## What to work on:
Leaving out the pictures, restate each record below word for word.

### Data section

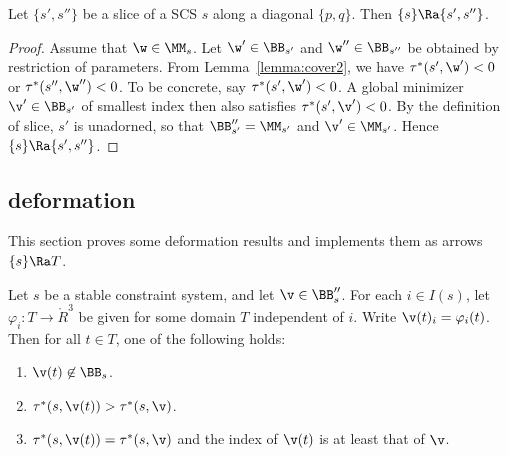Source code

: \begin{lemma}[slice]  Let $\{s',s''\}$ be a slice of
a SCS $s$ along
a diagonal $\{p,q\}$.  
Then   $\{s\}\Ra\{s',s''\}$.
\end{lemma}

\begin{proof}
Assume that $\w\in\MM_s$.
Let $\w'\in \BB_{s'}$ and $\w''\in \BB_{s''}$ be obtained
by restriction of parameters.  From Lemma~\ref{lemma:cover2},
we have $\tau^*(s',\w')< 0$ or $\tau^*(s'',\w'')<0$.  To be
concrete, say $\tau^*(s',\w')< 0$.  A global minimizer $\v'\in\BB_{s'}$ of smallest index
then also satisfies $\tau^*(s',\v')< 0$.  By the definition of
slice, $s'$ is unadorned, so that $\BB''_{s'}=\MM_{s'}$ and
$\v'\in \MM_{s'}$.  Hence $\{s\}\Ra\{s',s''\}$.
\end{proof}


\subsection{deformation}

This section proves some deformation results and implements them
as arrows $\{s\}\Ra T$.

\begin{lemma} 
Let $s$ be a stable constraint system, and let $\v\in\BB''_s$.  For
each $i\in I(s)$, let $\varphi_i:T\to\ring{R}^3$
be given for some domain $T$ independent of $i$.  Write $\v(t)_i = \varphi_i(t)$. 
Then for all $t\in T$, one of the following holds:
\begin{enumerate}
\item $\v(t)\not\in \BB_s$.
\item $\tau^*(s,\v(t))> \tau^*(s,\v)$.
\item $\tau^*(s,\v(t))=\tau^*(s,\v)$ and the index of $\v(t)$ is at least that of $\v$.
\end{enumerate}
\end{lemma}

######

## Output of the task:
Source code

: \begin{lemma}[slice]  Let $\{s',s''\}$ be a slice of
a SCS $s$ along
a diagonal $\{p,q\}$.  
Then   $\{s\}\Ra\{s',s''\}$.
\end{lemma}

\begin{proof}
Assume that $\w\in\MM_s$.
Let $\w'\in \BB_{s'}$ and $\w''\in \BB_{s''}$ be obtained
by restriction of parameters.  From Lemma~\ref{lemma:cover2},
we have $\tau^*(s',\w')< 0$ or $\tau^*(s'',\w'')<0$.  To be
concrete, say $\tau^*(s',\w')< 0$.  A global minimizer $\v'\in\BB_{s'}$ of smallest index
then also satisfies $\tau^*(s',\v')< 0$.  By the definition of
slice, $s'$ is unadorned, so that $\BB''_{s'}=\MM_{s'}$ and
$\v'\in \MM_{s'}$.  Hence $\{s\}\Ra\{s',s''\}$.
\end{proof}


\subsection{deformation}

This section proves some deformation results and implements them
as arrows $\{s\}\Ra T$.

\begin{lemma} 
Let $s$ be a stable constraint system, and let $\v\in\BB''_s$.  For
each $i\in I(s)$, let $\varphi_i:T\to\ring{R}^3$
be given for some domain $T$ independent of $i$.  Write $\v(t)_i = \varphi_i(t)$. 
Then for all $t\in T$, one of the following holds:
\begin{enumerate}
\item $\v(t)\not\in \BB_s$.
\item $\tau^*(s,\v(t))> \tau^*(s,\v)$.
\item $\tau^*(s,\v(t))=\tau^*(s,\v)$ and the index of $\v(t)$ is at least that of $\v$.
\end{enumerate}
\end{lemma}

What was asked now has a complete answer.